Records from a collection:
━━━
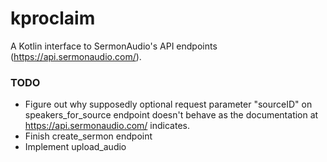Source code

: # kproclaim
A Kotlin interface to SermonAudio's API endpoints (https://api.sermonaudio.com/).

### TODO ###

* Figure out why supposedly optional request parameter "sourceID" on speakers_for_source endpoint doesn't behave as the documentation at https://api.sermonaudio.com/ indicates. 
* Finish create_sermon endpoint
* Implement upload_audio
━━━
__Problem statement__. Establish how many lines of the records contain the string "sermonaudio" and state that number without elaboration.

__Written answer__. 2